In [4]:
# ingest_component.py
"""
This component takes a document (local file or text), processes it into chunks,
embeds the chunks, and adds them to a local vector store for later retrieval.
"""

from langchain_community.document_loaders import PyPDFLoader, TextLoader
from langchain_community.embeddings.ollama import OllamaEmbeddings
from langchain_community.vectorstores import Chroma
from langchain.text_splitter import RecursiveCharacterTextSplitter # For text splitting
import os

VECTOR_DB_PATH = "./vector_db"

def ingest_document(file_path: str):
    """
    Ingest a single document into the OSHA vector store.

    Args:
        file_path (str): Path to the document (PDF or TXT).
    """
    # Choose loader based on extension
    if file_path.lower().endswith(".pdf"):
        loader = PyPDFLoader(file_path)
    elif file_path.lower().endswith(".txt"):
        loader = TextLoader(file_path)
    else:
        raise ValueError(f"Unsupported file format: {file_path}")

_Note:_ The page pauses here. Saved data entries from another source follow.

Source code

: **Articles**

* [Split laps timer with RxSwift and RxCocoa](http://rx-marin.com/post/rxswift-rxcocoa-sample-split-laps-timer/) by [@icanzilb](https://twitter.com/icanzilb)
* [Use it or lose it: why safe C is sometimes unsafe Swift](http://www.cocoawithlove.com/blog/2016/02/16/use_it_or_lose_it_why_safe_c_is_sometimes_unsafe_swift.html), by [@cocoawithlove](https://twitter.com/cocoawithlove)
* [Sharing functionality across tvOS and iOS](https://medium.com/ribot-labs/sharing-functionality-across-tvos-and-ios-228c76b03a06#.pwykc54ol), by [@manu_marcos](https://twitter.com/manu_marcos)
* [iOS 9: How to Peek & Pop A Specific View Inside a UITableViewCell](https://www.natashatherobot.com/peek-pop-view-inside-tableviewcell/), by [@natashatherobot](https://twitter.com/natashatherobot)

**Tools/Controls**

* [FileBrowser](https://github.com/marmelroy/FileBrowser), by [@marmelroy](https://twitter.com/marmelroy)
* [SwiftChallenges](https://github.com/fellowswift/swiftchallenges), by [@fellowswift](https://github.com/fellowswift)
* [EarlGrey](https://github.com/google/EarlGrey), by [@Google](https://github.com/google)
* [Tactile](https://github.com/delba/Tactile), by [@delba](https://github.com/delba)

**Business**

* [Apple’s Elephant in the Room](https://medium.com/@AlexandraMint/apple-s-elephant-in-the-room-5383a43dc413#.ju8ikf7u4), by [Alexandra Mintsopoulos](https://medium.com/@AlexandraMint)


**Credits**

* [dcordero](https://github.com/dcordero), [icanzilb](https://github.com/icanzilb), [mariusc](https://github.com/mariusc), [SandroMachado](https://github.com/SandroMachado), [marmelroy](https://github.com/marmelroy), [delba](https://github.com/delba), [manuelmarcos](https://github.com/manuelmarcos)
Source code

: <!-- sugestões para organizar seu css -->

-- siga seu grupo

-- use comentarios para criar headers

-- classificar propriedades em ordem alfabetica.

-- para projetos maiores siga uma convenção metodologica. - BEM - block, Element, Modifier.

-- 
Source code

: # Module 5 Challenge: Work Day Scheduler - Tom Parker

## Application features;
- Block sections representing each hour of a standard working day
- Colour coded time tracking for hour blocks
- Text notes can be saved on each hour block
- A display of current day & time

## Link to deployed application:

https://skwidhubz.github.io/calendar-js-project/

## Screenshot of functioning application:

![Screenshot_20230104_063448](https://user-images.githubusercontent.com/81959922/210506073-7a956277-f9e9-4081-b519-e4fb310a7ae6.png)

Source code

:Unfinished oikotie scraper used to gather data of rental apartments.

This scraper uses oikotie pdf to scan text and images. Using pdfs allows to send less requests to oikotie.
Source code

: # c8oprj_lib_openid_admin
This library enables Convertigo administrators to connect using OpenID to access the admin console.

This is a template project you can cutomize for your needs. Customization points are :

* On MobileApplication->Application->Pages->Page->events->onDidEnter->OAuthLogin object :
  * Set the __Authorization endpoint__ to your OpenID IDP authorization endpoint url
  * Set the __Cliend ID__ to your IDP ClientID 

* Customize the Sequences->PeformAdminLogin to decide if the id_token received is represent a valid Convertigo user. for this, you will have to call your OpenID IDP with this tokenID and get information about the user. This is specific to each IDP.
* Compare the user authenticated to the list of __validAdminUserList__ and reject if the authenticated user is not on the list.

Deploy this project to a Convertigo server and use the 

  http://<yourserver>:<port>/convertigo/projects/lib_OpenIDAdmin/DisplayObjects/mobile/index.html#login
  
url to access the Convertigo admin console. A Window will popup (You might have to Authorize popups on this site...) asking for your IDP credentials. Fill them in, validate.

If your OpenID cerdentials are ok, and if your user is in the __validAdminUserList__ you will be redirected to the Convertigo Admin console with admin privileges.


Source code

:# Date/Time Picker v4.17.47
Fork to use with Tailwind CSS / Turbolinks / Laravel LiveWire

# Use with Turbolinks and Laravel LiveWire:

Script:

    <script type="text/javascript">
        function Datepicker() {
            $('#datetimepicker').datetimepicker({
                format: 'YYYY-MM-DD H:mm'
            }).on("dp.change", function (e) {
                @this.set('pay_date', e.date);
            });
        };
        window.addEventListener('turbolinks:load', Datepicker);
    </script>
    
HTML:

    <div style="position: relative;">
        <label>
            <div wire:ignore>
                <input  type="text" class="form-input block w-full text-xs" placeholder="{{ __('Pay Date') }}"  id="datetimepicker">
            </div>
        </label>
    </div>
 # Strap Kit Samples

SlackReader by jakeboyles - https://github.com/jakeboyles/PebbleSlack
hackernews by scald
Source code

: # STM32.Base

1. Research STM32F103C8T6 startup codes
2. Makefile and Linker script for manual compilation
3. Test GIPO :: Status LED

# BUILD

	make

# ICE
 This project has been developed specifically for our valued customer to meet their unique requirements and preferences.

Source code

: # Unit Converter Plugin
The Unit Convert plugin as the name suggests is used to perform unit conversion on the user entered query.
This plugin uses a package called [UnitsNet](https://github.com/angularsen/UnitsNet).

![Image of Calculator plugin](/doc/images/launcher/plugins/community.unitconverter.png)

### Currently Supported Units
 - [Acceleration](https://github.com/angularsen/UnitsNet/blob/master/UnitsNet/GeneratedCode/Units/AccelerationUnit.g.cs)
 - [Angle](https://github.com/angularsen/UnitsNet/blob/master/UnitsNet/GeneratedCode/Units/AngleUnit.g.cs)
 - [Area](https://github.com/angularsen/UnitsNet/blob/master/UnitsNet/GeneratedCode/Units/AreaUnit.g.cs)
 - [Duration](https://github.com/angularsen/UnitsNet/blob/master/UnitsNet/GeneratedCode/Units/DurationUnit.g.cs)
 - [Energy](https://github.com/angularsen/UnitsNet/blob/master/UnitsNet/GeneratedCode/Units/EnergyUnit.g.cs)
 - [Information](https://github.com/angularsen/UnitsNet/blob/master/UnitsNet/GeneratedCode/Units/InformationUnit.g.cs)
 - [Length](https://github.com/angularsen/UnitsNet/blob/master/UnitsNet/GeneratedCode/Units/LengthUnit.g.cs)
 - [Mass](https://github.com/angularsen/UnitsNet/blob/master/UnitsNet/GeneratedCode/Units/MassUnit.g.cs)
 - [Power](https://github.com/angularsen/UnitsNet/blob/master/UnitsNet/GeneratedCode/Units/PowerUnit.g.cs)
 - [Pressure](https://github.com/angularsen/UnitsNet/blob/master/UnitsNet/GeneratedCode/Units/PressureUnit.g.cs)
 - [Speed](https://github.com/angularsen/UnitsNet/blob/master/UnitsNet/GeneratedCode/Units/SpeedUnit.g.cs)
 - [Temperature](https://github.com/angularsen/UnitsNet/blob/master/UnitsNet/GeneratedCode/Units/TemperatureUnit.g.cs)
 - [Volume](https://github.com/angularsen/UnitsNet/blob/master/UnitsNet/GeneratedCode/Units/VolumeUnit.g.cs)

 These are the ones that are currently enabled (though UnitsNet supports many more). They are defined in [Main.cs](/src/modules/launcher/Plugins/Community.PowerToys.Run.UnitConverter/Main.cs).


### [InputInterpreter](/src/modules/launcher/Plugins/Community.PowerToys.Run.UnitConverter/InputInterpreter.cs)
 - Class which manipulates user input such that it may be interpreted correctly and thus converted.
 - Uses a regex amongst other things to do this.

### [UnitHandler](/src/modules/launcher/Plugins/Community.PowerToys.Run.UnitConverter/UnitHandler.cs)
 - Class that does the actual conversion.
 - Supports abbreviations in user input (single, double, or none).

    # Load and split into chunks
    docs = loader.load()
    splitter = RecursiveCharacterTextSplitter(chunk_size=1000, chunk_overlap=200)
    chunks = splitter.split_documents(docs)

    # Create or update vector store
    embeddings = OpenAIEmbeddings()
    vectorstore = Chroma(persist_directory=VECTOR_DB_PATH, embedding_function=embeddings)
    vectorstore.add_documents(chunks)
    vectorstore.persist()

    print(f"✅ Ingested {len(chunks)} chunks from {file_path} into {VECTOR_DB_PATH}")